The value of a career average depends on the accrual rate chosen. For people with a relatively flat career path and a generous accrual rate, career average can equal final salary. This is rarely true for leaders; there are also concerns about its impact on those with slower career trajectories due to time out for families.
The current proposals appear to suggest a very significant drop in retirement income for senior leaders.
Retaining a final salary scheme is costs about twice as much as reducing the NPA. At a time of pay restraint, final salary also increases in attractiveness.
The value of a pension is typically expressed in terms of an accrual rate - the fraction of the annual salary that is banked as pension income. Accrual rates vary widely across the public sector. The government initially proposed an accrual rate of 1/65th for each year worked and has since improved this to 1/60th.
The current accrual rates are 1/80ths for pre-2007 scheme members and 1/60ths for post-2007 scheme members.
Retirement income (the annual pension) is the third key variable of a flexible pension.
As inflation erodes the value of savings over time, the indexing of pensions (i.e. increasing their value in line with inflation) is vital, and indexing crops up at various points during the discussion. The crucial decision is the choice of measure.
The government have already switched the index for retired and deferred members from RPI to CPI; CPI tends to be lower. (It was announced today that the High Court challenge to this has failed.) We are also in a debate about the proper measure to revalue the career average by. Choosing CPI rather than earnings growth would save a significant amount of money.
It is hard to know the appropriate index measures to use as they depend on forecasts of movements of prices and incomes for decades to come.

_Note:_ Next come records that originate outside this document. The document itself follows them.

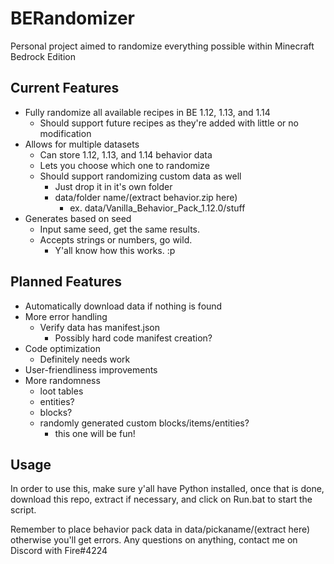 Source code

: # BERandomizer
Personal project aimed to randomize everything possible within Minecraft Bedrock Edition
## Current Features
- Fully randomize all available recipes in BE 1.12, 1.13, and 1.14
    - Should support future recipes as they're added with little or no modification
- Allows for multiple datasets
    - Can store 1.12, 1.13, and 1.14 behavior data
    - Lets you choose which one to randomize
    - Should support randomizing custom data as well
        - Just drop it in it's own folder
        - data/folder name/(extract behavior.zip here)
            - ex. data/Vanilla_Behavior_Pack_1.12.0/stuff
- Generates based on seed
    - Input same seed, get the same results.
    - Accepts strings or numbers, go wild.
        - Y'all know how this works. :p
## Planned Features
- Automatically download data if nothing is found
- More error handling
    - Verify data has manifest.json
        - Possibly hard code manifest creation?
- Code optimization
    - Definitely needs work
- User-friendliness improvements
- More randomness
    - loot tables
    - entities?
    - blocks?
    - randomly generated custom blocks/items/entities?
        - this one will be fun!
## Usage
In order to use this, make sure y'all have Python installed, once that is done, download this repo, extract if necessary, and click on Run.bat to start the script.

Remember to place behavior pack data in data/pickaname/(extract here) otherwise you'll get errors.
Any questions on anything, contact me on Discord with Fire#4224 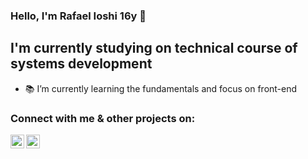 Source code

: ### Hello, I'm Rafael Ioshi 16y 👋

## I'm currently studying on technical course of systems development

-   📚 I’m currently learning the fundamentals and focus on front-end

### Connect with me & other projects on:

[<img align="left" alt="Rafoshi's Linkedin " width="22px" src="https://cdn.jsdelivr.net/npm/simple-icons@v3/icons/linkedin.svg" />][linkedin] [<img align="left" alt="Rafoshi's Codepen " width="22px" src="https://image.flaticon.com/icons/svg/2111/2111351.svg" />][codepen]

<br />
<br />

[linkedin]: https://www.linkedin.com/in/rafael-ioshi-imamura-pereira-97820b1a9/
[codepen]: https://codepen.io/rafoshi
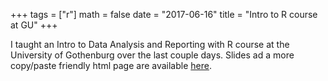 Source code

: +++
tags = ["r"]
math = false
date = "2017-06-16"
title = "Intro to R course at GU"
+++

I taught an Intro to Data Analysis and Reporting with R course at the University of Gothenburg over the last couple days.
Slides ad a more copy/paste friendly html page are available [here](/learn-r).
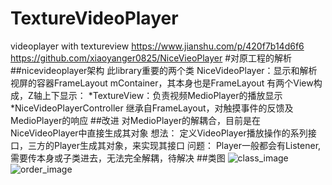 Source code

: # TextureVideoPlayer
videoplayer with  textureview
https://www.jianshu.com/p/420f7b14d6f6
https://github.com/xiaoyanger0825/NiceVieoPlayer
#对原工程的解析
##nicevideoplayer架构
此library重要的两个类
NiceVideoPlayer：显示和解析视屏的容器FrameLayout mContainer，其本身也是FrameLayout
有两个View构成，Z轴上下显示：
*TextureView：负责视频MedioPlayer的播放显示
*NiceVideoPlayerController 继承自FrameLayout，对触摸事件的反馈及MedioPlayer的响应
##改进
对MedioPlayer的解耦合，目前是在NiceVideoPlayer中直接生成其对象
想法：
定义VideoPlayer播放操作的系列接口，三方的Player生成其对象，来实现其接口
问题：
Player一般都会有Listener,需要传本身或子类进去，无法完全解耦，待解决
##类图
![class_image]()
![order_image]()
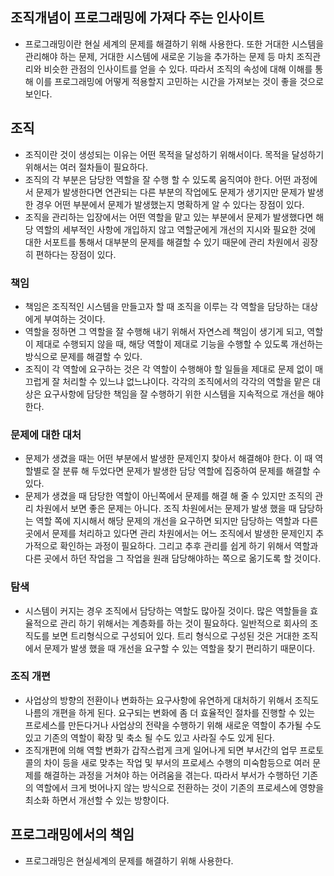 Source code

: ## 조직개념이 프로그래밍에 가져다 주는 인사이트
- 프로그래밍이란 현실 세계의 문제를 해결하기 위해 사용한다. 또한 거대한 시스템을 관리해야 하는 문제, 거대한 시스템에 새로운 기능을 추가하는 문제 등 마치 조직관리와 비슷한 관점의 인사이트를 얻을 수 있다. 따라서 조직의 속성에 대해 이해를 통해 이를 프로그래밍에 어떻게 적용할지 고민하는 시간을 가져보는 것이 좋을 것으로 보인다.

## 조직
- 조직이란 것이 생성되는 이유는 어떤 목적을 달성하기 위해서이다. 목적을 달성하기 위해서는 여러 절차들이 필요하다.
- 조직의 각 부분은 담당한 역할을 잘 수행 할 수 있도록 움직여야 한다. 어떤 과정에서 문제가 발생한다면 연관되는 다른 부분의 작업에도 문제가 생기지만 문제가 발생한 경우 어떤 부분에서 문제가 발생했는지 명확하게 알 수 있다는 장점이 있다.
- 조직을 관리하는 입장에서는 어떤 역할을 맡고 있는 부분에서 문제가 발생했다면 해당 역할의 세부적인 사항에 개입하지 않고 역할군에게 개선의 지시와 필요한 것에 대한 서포트를 통해서 대부분의 문제를 해결할 수 있기 때문에 관리 차원에서 굉장히 편하다는 장점이 있다.

### 책임
- 책임은 조직적인 시스템을 만들고자 할 때 조직을 이루는 각 역할을 담당하는 대상에게 부여하는 것이다.
- 역할을 정하면 그 역할을 잘 수행해 내기 위해서 자연스레 책임이 생기게 되고, 역할이 제대로 수행되지 않을 때, 해당 역할이 제대로 기능을 수행할 수 있도록 개선하는 방식으로 문제를 해결할 수 있다.
- 조직이 각 역할에 요구하는 것은 각 역할이 수행해야 할 일들을 제대로 문제 없이 매끄럽게 잘 처리할 수 있느냐 없느냐이다. 각각의 조직에서의 각각의 역할을 맡은 대상은 요구사항에 담당한 책임을 잘 수행하기 위한 시스템을 지속적으로 개선을 해야 한다.

### 문제에 대한 대처
- 문제가 생겼을 때는 어떤 부분에서 발생한 문제인지 찾아서 해결해야 한다. 이 때 역할별로 잘 분류 해 두었다면 문제가 발생한 담당 역할에 집중하여 문제를 해결할 수 있다.
- 문제가 생겼을 때 담당한 역할이 아닌쪽에서 문제를 해결 해 줄 수 있지만 조직의 관리 차원에서 보면 좋은 문제는 아니다. 조직 차원에서는 문제가 발생 했을 때 담당하는 역할 쪽에 지시해서 해당 문제의 개선을 요구하면 되지만 담당하는 역할과 다른 곳에서 문제를 처리하고 있다면 관리 차원에서는 어느 조직에서 발생한 문제인지 추가적으로 확인하는 과정이 필요하다. 그리고 추후 관리를 쉽게 하기 위해서 역할과 다른 곳에서 하던 작업을 그 작업을 원래 담당해야하는 쪽으로 옮기도록 할 것이다.

### 탐색
- 시스템이 커지는 경우 조직에서 담당하는 역할도 많아질 것이다. 많은 역할들을 효율적으로 관리 하기 위해서는 계층화를 하는 것이 필요하다. 일반적으로 회사의 조직도를 보면 트리형식으로 구성되어 있다. 트리 형식으로 구성된 것은 거대한 조직에서 문제가 발생 했을 때 개선을 요구할 수 있는 역할을 찾기 편리하기 때문이다.

### 조직 개편
- 사업상의 방향의 전환이나 변화하는 요구사항에 유연하게 대처하기 위해서 조직도 나름의 개편을 하게 된다. 요구되는 변화에 좀 더 효율적인 절차를 진행할 수 있는 프로세스를 만든다거나 사업상의 전략을 수행하기 위해 새로운 역할이 추가될 수도 있고 기존의 역할이 확장 및 축소 될 수도 있고 사라질 수도 있게 된다. 
- 조직개편에 의해 역할 변화가 갑작스럽게 크게 일어나게 되면 부서간의 업무 프로토콜의 차이 등을 새로 맞추는 작업 및 부서의 프로세스 수행의 미숙함등으로 여러 문제를 해결하는 과정을 거쳐야 하는 어려움을 겪는다. 따라서 부서가 수행하던 기존의 역할에서 크게 벗어나지 않는 방식으로 전환하는 것이 기존의 프로세스에 영향을 최소화 하면서 개선할 수 있는 방향이다.

## 프로그래밍에서의 책임
- 프로그래밍은 현실세계의 문제를 해결하기 위해 사용한다.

The government has proposed various forms of protection for existing scheme members. The most significant of these is the recent offer that people within ten years of retirement can remain on their current scheme permanently (they will still pay more and have a lower index). The government has also suggested that changes to scheme design will not come into effect until 2015 and that existing accrued rights (the final salary you have earned to date) will be preserved - your old scheme will be frozen and a new scheme begun.
For information, around 50% of our members are within ten years of retirement. The nature of the transitional protection means that the younger the member, the worse they will be affected. Throughout the negotiations we are constantly trying to factor in how we protect younger members particularly, and that we don't take from one group to pay another.
The teachers pension scheme comes with a variety of additional benefits like death in service and spouses' pensions.
We have mentioned flexibility in pensions several times. The current scheme design is a one size fits all, regardless of lifestyle, living costs or aspiration. NAHT has argued strongly for more flexible arrangements (within boundaries) that enable individuals to make choices among contributions, retirement age and pension income to suit them; and to vary these choices across their life. You build the pension that works for you, within an overall set cost. There are some flexibilities in the existing scheme, but this greatly expands their impact.
We hope this is a helpful summary of the main issues. We can't pretend it is neutral, but we have tried to be open and non-political. This is not a statement of our negotiating position.